=== TASK BRIEF ===
All lines below containing the string "reasoning" are to be copied.

=== SUPPLIED ENTRIES ===
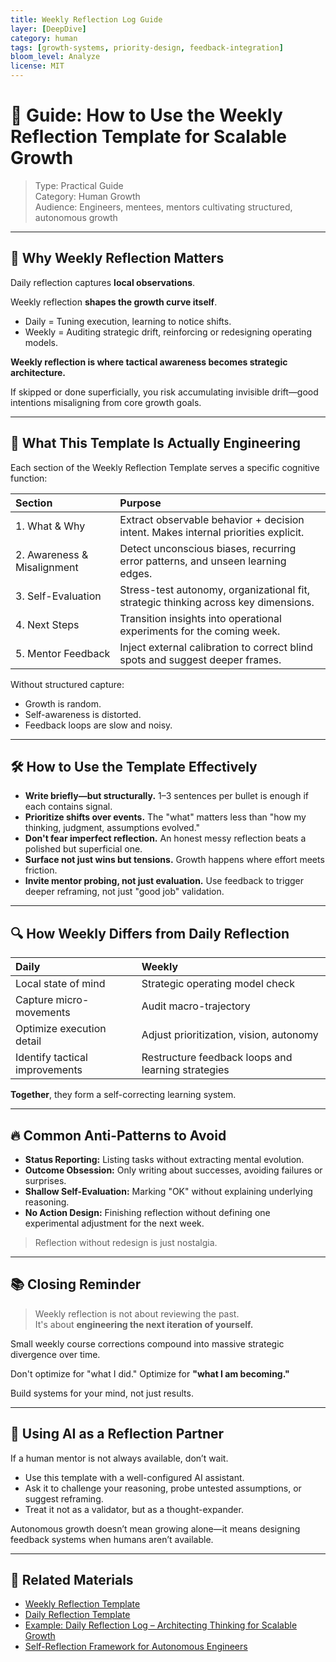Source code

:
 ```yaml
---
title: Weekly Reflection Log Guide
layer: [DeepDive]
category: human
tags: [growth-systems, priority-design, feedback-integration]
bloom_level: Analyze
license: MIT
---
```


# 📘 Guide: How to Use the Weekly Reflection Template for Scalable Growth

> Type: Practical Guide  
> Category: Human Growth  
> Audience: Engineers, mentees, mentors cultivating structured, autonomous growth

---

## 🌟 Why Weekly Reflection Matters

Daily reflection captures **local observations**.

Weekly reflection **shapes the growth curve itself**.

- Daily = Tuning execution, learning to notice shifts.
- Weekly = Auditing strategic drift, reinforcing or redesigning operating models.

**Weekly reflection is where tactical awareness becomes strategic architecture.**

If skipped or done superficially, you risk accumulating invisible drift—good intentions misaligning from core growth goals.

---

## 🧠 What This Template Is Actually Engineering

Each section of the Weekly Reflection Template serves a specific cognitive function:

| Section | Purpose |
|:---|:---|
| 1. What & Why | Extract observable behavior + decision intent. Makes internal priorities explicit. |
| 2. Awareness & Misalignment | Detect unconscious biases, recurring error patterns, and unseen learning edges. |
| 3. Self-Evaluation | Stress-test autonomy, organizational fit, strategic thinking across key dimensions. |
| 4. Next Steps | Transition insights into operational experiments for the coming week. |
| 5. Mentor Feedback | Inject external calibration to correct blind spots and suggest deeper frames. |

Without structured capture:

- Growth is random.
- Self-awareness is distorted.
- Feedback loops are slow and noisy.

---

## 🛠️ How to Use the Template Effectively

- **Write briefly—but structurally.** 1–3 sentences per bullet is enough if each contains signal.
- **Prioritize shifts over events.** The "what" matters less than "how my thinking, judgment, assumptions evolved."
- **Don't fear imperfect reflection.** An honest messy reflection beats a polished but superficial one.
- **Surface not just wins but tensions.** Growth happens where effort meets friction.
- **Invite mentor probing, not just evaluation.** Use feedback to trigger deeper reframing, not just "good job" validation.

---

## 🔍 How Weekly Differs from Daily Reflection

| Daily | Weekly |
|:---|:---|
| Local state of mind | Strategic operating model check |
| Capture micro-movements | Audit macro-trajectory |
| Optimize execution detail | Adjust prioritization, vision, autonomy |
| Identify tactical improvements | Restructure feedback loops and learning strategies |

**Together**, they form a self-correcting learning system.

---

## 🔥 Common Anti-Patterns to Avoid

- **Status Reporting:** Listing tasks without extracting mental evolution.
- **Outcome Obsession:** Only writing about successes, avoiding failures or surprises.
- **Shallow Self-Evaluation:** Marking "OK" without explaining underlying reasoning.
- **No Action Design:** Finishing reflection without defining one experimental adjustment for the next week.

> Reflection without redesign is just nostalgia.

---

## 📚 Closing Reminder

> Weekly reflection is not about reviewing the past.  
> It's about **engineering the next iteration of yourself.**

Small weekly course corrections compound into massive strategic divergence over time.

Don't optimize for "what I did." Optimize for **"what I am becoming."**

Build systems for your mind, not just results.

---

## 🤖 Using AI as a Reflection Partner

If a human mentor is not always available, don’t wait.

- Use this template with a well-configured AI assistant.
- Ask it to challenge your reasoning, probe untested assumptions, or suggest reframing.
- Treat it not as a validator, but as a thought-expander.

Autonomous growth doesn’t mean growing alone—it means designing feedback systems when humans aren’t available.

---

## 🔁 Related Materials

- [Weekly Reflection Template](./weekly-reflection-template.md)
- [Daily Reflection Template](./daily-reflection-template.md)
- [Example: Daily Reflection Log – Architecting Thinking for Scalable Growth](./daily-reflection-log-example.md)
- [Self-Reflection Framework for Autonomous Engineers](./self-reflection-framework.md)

=== TASK ANSWER ===
- **Shallow Self-Evaluation:** Marking "OK" without explaining underlying reasoning.
- Ask it to challenge your reasoning, probe untested assumptions, or suggest reframing.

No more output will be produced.